Shelton Fund response to market challenges

The Fund made several adjustments to its strategy after the completion of its portfolio rebalancing in early July.  The first round of adjustment focused on trimming the cyclical and materials stocks in favor of consumption plays due to economic statistics increasingly indicating a slowdown in global manufacturing activities.  In Taiwan, exposure to the technology industries was shifted to more domestic demand driven sectors. As the debt problem in Europe continued to worsen and risk aversion kept escalating in August while 2Q corporate earnings releases were not supportive of share prices, especially for the small cap stock segment, we reduced exposure to the mid to small cap stocks in favor of large cap blue chip companies. Entering September, investors became even more nervous about the US, Europe, and also the China issues, and news that the US authorities were investigating accounting irregularities at US listed Chinese companies led to a near market free fall, and as a result, macro concern and panic sentiment overwhelmed micro level fundamentals to the extant that solid fundamental stocks were dumped indiscriminately on the market as investors rushed for cash.  At that point we reduced exposure to the smaller cap stocks as much as possible, especially the non-state owned companies, in favor of the large state-owned enterprises, mainly in the telecom and energy sectors. During this period, the Fund tried to stay with liquid stocks and somewhat increased its cash level.  Overall cash level in three currencies (USD, HKD, NTD) was around 6-7% throughout the period.

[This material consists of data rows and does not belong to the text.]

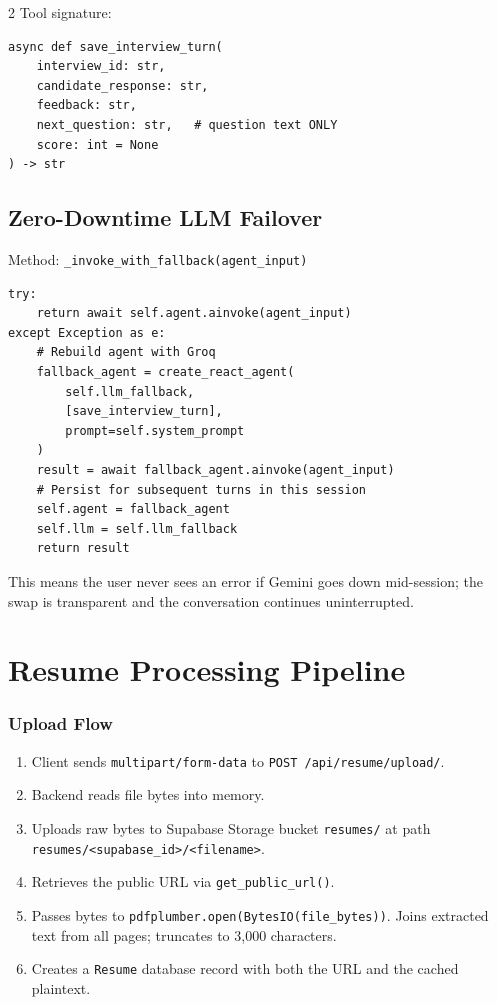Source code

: \documentclass[10pt, a4paper]{article}
\begin{document}
\begin{multicols}{2}
Tool signature:
\begin{codebox}
\footnotesize
\begin{verbatim}
async def save_interview_turn(
    interview_id: str,
    candidate_response: str,
    feedback: str,
    next_question: str,   # question text ONLY
    score: int = None
) -> str
\end{verbatim}
\end{codebox}

\subsection{Zero-Downtime LLM Failover}
Method: \texttt{\_invoke\_with\_fallback(agent\_input)}
\begin{codebox}
\footnotesize
\begin{verbatim}
try:
    return await self.agent.ainvoke(agent_input)
except Exception as e:
    # Rebuild agent with Groq
    fallback_agent = create_react_agent(
        self.llm_fallback,
        [save_interview_turn],
        prompt=self.system_prompt
    )
    result = await fallback_agent.ainvoke(agent_input)
    # Persist for subsequent turns in this session
    self.agent = fallback_agent
    self.llm = self.llm_fallback
    return result
\end{verbatim}
\end{codebox}
This means the user never sees an error if Gemini goes down mid-session;
the swap is transparent and the conversation continues uninterrupted.

\section{Resume Processing Pipeline}

\subsubsection{Upload Flow}
\begin{enumerate}
  \item Client sends \texttt{multipart/form-data} to
        \texttt{POST /api/resume/upload/}.
  \item Backend reads file bytes into memory.
  \item Uploads raw bytes to Supabase Storage bucket \texttt{resumes/}
        at path \texttt{resumes/<supabase\_id>/<filename>}.
  \item Retrieves the public URL via \texttt{get\_public\_url()}.
  \item Passes bytes to \texttt{pdfplumber.open(BytesIO(file\_bytes))}.
        Joins extracted text from all pages; truncates to 3,000 characters.
  \item Creates a \texttt{Resume} database record with both the URL and the
        cached plaintext.
\end{enumerate}


\end{multicols}
\end{document}
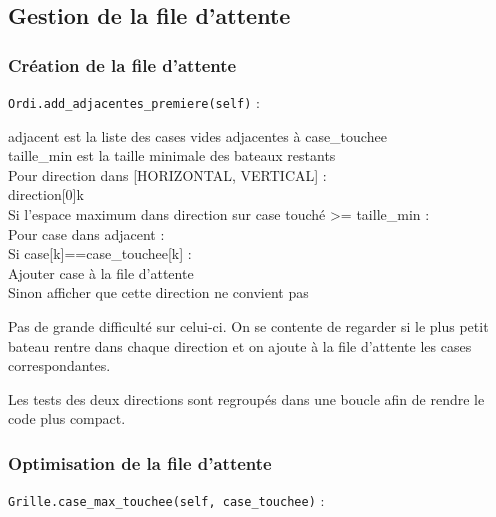 \newpage

\subsection{Gestion de la file d'attente}
\subsubsection{Création de la file d'attente}\label{add_adjacentes_premiere}
\texttt{Ordi.add\_adjacentes\_premiere(self)} :
\begin{algo1}
adjacent est la liste des cases vides adjacentes à case\_touchee\\
taille\_min est la taille minimale des bateaux restants\\
Pour direction dans [HORIZONTAL, VERTICAL] :\\
direction[0]\sto k\\
Si l'espace maximum dans direction sur case touché >= taille\_min :\\
Pour case dans adjacent :\\
Si case[k]==case\_touchee[k] :\\
Ajouter case à la file d'attente\\
Sinon afficher que cette direction ne convient pas\\
\end{algo1}

Pas de grande difficulté sur celui-ci. On se contente de regarder si le plus petit bateau rentre dans chaque direction et on ajoute à la file d'attente les cases correspondantes.

Les tests des deux directions sont regroupés dans une boucle afin de rendre le code plus compact.
\newpage
\subsubsection{Optimisation de la file d'attente}\label{case_max_touchee}
\texttt{Grille.case\_max\_touchee(self, case\_touchee)} :

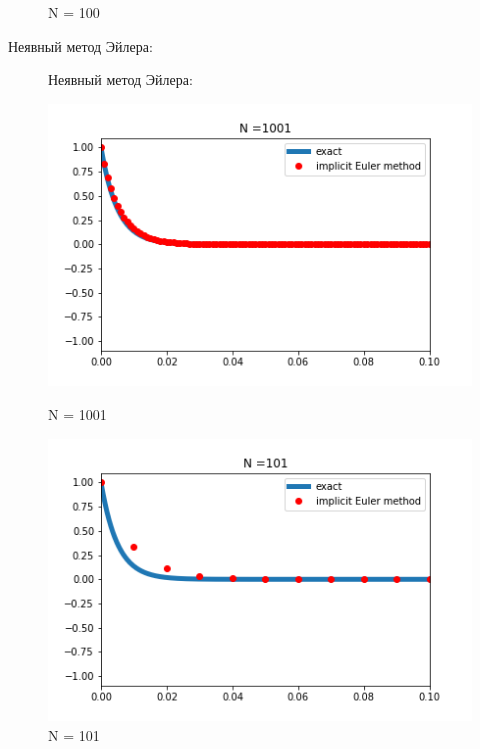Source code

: \documentclass[11pt]{article}
\begin{document}
\begin{figure}[h]
\begin{center}
\begin{minipage}[h]{0.3\linewidth}
    \caption{N = 100}
    \label{p3}
    \end{minipage}
    \end{center}
\end{figure}
\begin{center}
    Неявный метод Эйлера:
\end{center}

\begin{figure}[h]
    \caption{Неявный метод Эйлера:}
    \begin{center}
    \begin{minipage}[h]{0.3\linewidth}
    \includegraphics[width=1\linewidth]{implicit_1001.png}
    \caption{N = 1001}
    \label{p2}
    \end{minipage}
    \hfill
    \begin{minipage}[h]{0.3\linewidth}
    \includegraphics[width=1\linewidth]{implicit_101.png}
    \caption{N = 101}

\end{minipage}
\end{center}
\end{figure}
\end{document}
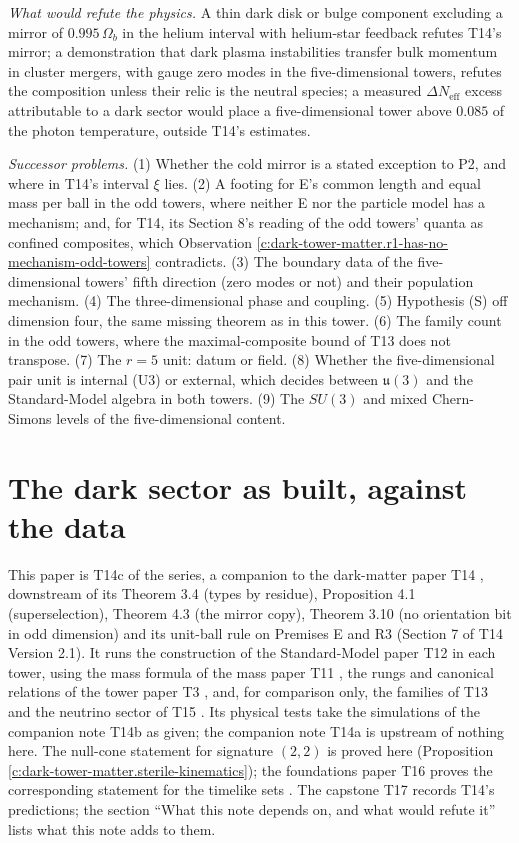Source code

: \documentclass[11pt]{article}
\theoremstyle{definition}
\theoremstyle{plain}
\providecommand{\Neff}{}\renewcommand{\Neff}{N_{\mathrm{eff}}}
\providecommand{\uu}{}\renewcommand{\uu}{\mathfrak{u}}
\begin{document}
\emph{What would refute the physics.} A thin dark disk or bulge component excluding a mirror of $0.995\,\Omega_{b}$ in the helium interval with helium-star feedback refutes T14's mirror; a demonstration that dark plasma instabilities transfer bulk momentum in cluster mergers, with gauge zero modes in the five-dimensional towers, refutes the composition unless their relic is the neutral species; a measured $\Delta\Neff$ excess attributable to a dark sector would place a five-dimensional tower above $0.085$ of the photon temperature, outside T14's estimates.

\emph{Successor problems.} (1) Whether the cold mirror is a stated exception to P2, and where in T14's interval $\xi$ lies. (2) A footing for E's common length and equal mass per ball in the odd towers, where neither E nor the particle model has a mechanism; and, for T14, its Section 8's reading of the odd towers' quanta as confined composites, which Observation \ref{c:dark-tower-matter.r1-has-no-mechanism-odd-towers} contradicts. (3) The boundary data of the five-dimensional towers' fifth direction (zero modes or not) and their population mechanism. (4) The three-dimensional phase and coupling. (5) Hypothesis (S) off dimension four, the same missing theorem as in this tower. (6) The family count in the odd towers, where the maximal-composite bound of T13 \cite[Conj.~3.1]{ButlerT13} does not transpose. (7) The $r = 5$ unit: datum or field. (8) Whether the five-dimensional pair unit is internal (U3) or external, which decides between $\uu(3)$ and the Standard-Model algebra in both towers. (9) The $SU(3)$ and mixed Chern-Simons levels of the five-dimensional content.

\section{The dark sector as built, against the data}

\label{c:note.dark-tower-matter.setting-position-series}
This paper is T14c of the series, a companion to the dark-matter paper T14 \cite{ButlerT14}, downstream of its Theorem 3.4 (types by residue), Proposition 4.1 (superselection), Theorem 4.3 (the mirror copy), Theorem 3.10 (no orientation bit in odd dimension) and its unit-ball rule on Premises E and R3 (Section 7 of T14 Version 2.1). It runs the construction of the Standard-Model paper T12 \cite{ButlerT12} in each tower, using the mass formula of the mass paper T11 \cite{ButlerT11}, the rungs and canonical relations of the tower paper T3 \cite{ButlerT3}, and, for comparison only, the families of T13 \cite{ButlerT13} and the neutrino sector of T15 \cite{ButlerT15}. Its physical tests take the simulations of the companion note T14b \cite{ButlerT14b} as given; the companion note T14a \cite{ButlerT14a} is upstream of nothing here. The null-cone statement for signature $(2,2)$ is proved here (Proposition \ref{c:dark-tower-matter.sterile-kinematics}); the foundations paper T16 proves the corresponding statement for the timelike sets \cite{ButlerT16}. The capstone T17 \cite{ButlerT17} records T14's predictions; the section ``What this note depends on, and what would refute it'' lists what this note adds to them.
\end{document}

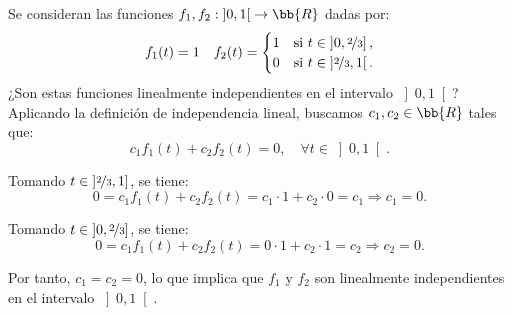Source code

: \documentclass[12pt]{article}
\begin{document}
    \begin{ejercicio}
        Se consideran las funciones $f_1, f_2: \left]0, 1\right[ \to \bb{R}$ dadas por:
        \begin{equation*}
            f_1(t) = 1
            \quad f_2(t) = \begin{cases}
                1 & \text{si } t \in \left]0, \nicefrac{2}{3}\right],\\
                0 & \text{si } t \in \left]\nicefrac{2}{3}, 1\right[.
            \end{cases}
        \end{equation*}
        ¿Son estas funciones linealmente independientes en el intervalo $\left]0, 1\right[$?\\

        Aplicando la definición de independencia lineal, buscamos $c_1, c_2 \in \bb{R}$ tales que:
        \begin{equation*}
            c_1f_1(t) + c_2f_2(t) = 0, \quad \forall t \in \left]0, 1\right[.
        \end{equation*}

        Tomando $t\in \left]\nicefrac{2}{3},1\right]$, se tiene:
        \begin{equation*}
            0 = c_1f_1(t) + c_2f_2(t) = c_1\cdot 1 + c_2\cdot 0 = c_1
            \Longrightarrow c_1 = 0.
        \end{equation*}

        Tomando $t\in \left]0,\nicefrac{2}{3}\right]$, se tiene:
        \begin{equation*}
            0 = c_1f_1(t) + c_2f_2(t) = 0\cdot 1 + c_2\cdot 1 = c_2
            \Longrightarrow c_2 = 0.
        \end{equation*}

        Por tanto, $c_1=c_2=0$, lo que implica que $f_1$ y $f_2$ son linealmente independientes en el intervalo $\left]0, 1\right[$.
    \end{ejercicio}
\end{document}
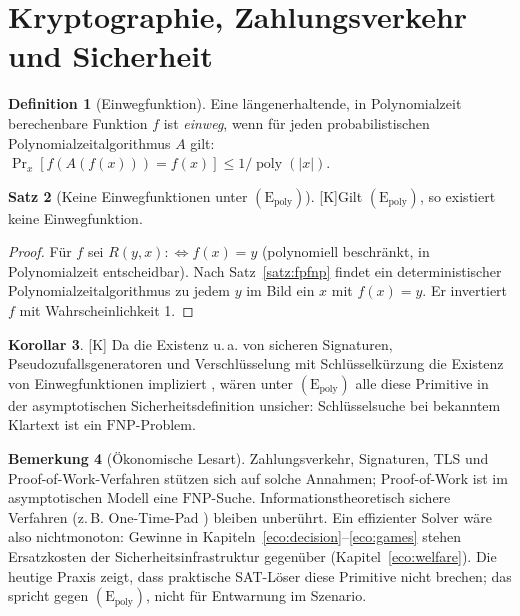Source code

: \documentclass[a4paper,12pt]{article}
\theoremstyle{definition}
\newtheorem{definition}{Definition}[section]
\newtheorem{satz}[definition]{Satz}
\newtheorem{korollar}[definition]{Korollar}
\newtheorem{bemerkung}[definition]{Bemerkung}
\newcommand{\tK}{\textsf{\small[K]}}   %
\newcommand{\cFNP}{\ensuremath{\mathrm{FNP}}}
\newcommand{\Epoly}{(\mathrm{E}_{\mathrm{poly}})}
\newcommand{\poly}{\operatorname{poly}}
\begin{document}
\section{Kryptographie, Zahlungsverkehr und Sicherheit}
\label{eco:crypto}

\begin{definition}[Einwegfunktion]
Eine längenerhaltende, in Polynomialzeit berechenbare Funktion \(f\) ist \emph{einweg}, wenn für jeden probabilistischen Polynomialzeitalgorithmus \(A\) gilt: \(\Pr_x[f(A(f(x)))=f(x)]\le1/\poly(|x|)\).
\end{definition}

\begin{satz}[Keine Einwegfunktionen unter \(\Epoly\)]\tK\label{satz:owf}
Gilt \(\Epoly\), so existiert keine Einwegfunktion.
\end{satz}
\begin{proof}
Für \(f\) sei \(R(y,x):\iff f(x)=y\) (polynomiell beschränkt, in Polynomialzeit entscheidbar). Nach Satz~\ref{satz:fpfnp} findet ein deterministischer Polynomialzeitalgorithmus zu jedem \(y\) im Bild ein \(x\) mit \(f(x)=y\). Er invertiert \(f\) mit Wahrscheinlichkeit 1.
\end{proof}
\begin{korollar}\tK
Da die Existenz u.\,a. von sicheren Signaturen, Pseudozufallsgeneratoren und Verschlüsselung mit Schlüsselkürzung die Existenz von Einwegfunktionen impliziert \cite{impagliazzoluby1989,goldreich2001,impagliazzo1995}, wären unter \(\Epoly\) alle diese Primitive in der asymptotischen Sicherheitsdefinition unsicher: Schlüsselsuche bei bekanntem Klartext ist ein \cFNP-Problem.
\end{korollar}
\begin{bemerkung}[Ökonomische Lesart]
Zahlungsverkehr, Signaturen, TLS und Proof-of-Work-Verfahren stützen sich auf solche Annahmen; Proof-of-Work ist im asymptotischen Modell eine \cFNP-Suche. Informationstheoretisch sichere Verfahren (z.\,B. One-Time-Pad \cite{shannon1949}) bleiben unberührt. Ein effizienter Solver wäre also nichtmonoton: Gewinne in Kapiteln~\ref{eco:decision}--\ref{eco:games} stehen Ersatzkosten der Sicherheitsinfrastruktur gegenüber (Kapitel~\ref{eco:welfare}). Die heutige Praxis zeigt, dass praktische SAT-Löser diese Primitive nicht brechen; das spricht gegen \(\Epoly\), nicht für Entwarnung im Szenario.
\end{bemerkung}

\end{document}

Fund performance vs benchmark

The Fund showed a positive excess return of 0.94% vs the MSCI Greater China Golden Dragon Index (Net) during the 3Q 2011. Four factors contributed to the excess return, namely, stock selection, overweight in defensive sectors, cash level at above 5%, and the Fund’s overweight in the Taiwan market (which outperformed the overall greater China index by about 4 pp during this period).

Focus issues in China

The recent big sell-off in the stock market has brought down market valuation to make it look very attractive but many investors are still worried about a hard landing which in the past six months was the hottest debate in the greater China market. A series of developments in China’s economy recently triggered investor concern about an economic hard-landing scenario, namely, the continuous slowdown in China’s economy (investment, manufacturing activities, exports, etc.), the sticky inflation, property prices at bubble levels, the swelling local government debt problem and the liquidity crunch, especially in the non-state owned enterprises or the SME segment. Our view is that China’s economic growth may likely continue to moderate in the next 6 to 12 months but the chance of an economic hard-landing is slim.  First, China’s economy, which is more domestic demand driven than export-driven, will be less vulnerable to a global recession than the export-dependent economies.  Secondly, the central government has a very strong balance sheet and access to fiscal and public assets to fund future spending if needed to support growth.  Thirdly, the property market bubble is likely to deflate slowly given the strong end user demand support and the low gearing nature of most property investments. Fourthly, China’s overall debt burden is manageable and the credit crunch problem is not systemically leading to a widespread default, especially in the current negative real rate environment.  Finally, inflation is likely to ease towards the end of this year or early next year which gradually allows more policy flexibility in 2012.